How do you write an effective meeting agenda?

How do you write an effective meeting agenda?

Alexandre Loureiro
4 min2023-08-31

A meeting agenda is essential for an organised and productive meeting. It serves as a roadmap and enables good time management. A good agenda sets out the objectives of the meeting and lists the points to be covered. In this article, we'll look at the characteristics of agendas, the steps involved in drafting them, examples and advice on how to structure them.

What is a meeting agenda?

The meeting agenda tells your staff what will be discussed at the meeting. It lists the subjects and themes to be discussed by the team or the actions to be taken during the meeting.

This document is sent to your employees in advance of the meeting. It enables each of them to prepare for the meeting. In this way, they will know what they are expected to do on the day.
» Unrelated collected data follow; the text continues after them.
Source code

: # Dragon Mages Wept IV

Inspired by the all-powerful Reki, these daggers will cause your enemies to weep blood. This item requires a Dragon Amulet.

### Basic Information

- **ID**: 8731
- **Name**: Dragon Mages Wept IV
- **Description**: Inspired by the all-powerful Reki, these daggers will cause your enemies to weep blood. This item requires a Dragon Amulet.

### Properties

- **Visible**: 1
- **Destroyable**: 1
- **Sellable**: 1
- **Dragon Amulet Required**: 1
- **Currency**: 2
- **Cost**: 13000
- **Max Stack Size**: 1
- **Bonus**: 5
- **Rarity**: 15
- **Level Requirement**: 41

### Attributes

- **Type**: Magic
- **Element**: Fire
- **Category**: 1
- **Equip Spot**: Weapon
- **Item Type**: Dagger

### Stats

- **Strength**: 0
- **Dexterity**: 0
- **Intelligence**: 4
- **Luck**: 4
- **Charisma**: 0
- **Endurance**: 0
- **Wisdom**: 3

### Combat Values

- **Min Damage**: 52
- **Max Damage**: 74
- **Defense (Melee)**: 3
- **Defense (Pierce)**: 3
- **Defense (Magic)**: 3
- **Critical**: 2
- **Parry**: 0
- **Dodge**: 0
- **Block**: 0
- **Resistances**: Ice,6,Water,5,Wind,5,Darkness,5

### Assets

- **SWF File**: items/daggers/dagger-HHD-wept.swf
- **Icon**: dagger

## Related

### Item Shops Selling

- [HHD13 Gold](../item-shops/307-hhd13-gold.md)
If a participant is unable to attend, he or she will pass on all the details to the person chairing the meeting so that it can go ahead anyway.

What's more, by setting an agenda, you respect your teams' time. This determines the objective and the subjects to be dealt with or not. When a meeting is organised without this roadmap, it is disorganised and time-consuming.

Its role is to structure the meeting by encouraging everyone to work together. It prevents people from straying from the defined objective and encourages concentration.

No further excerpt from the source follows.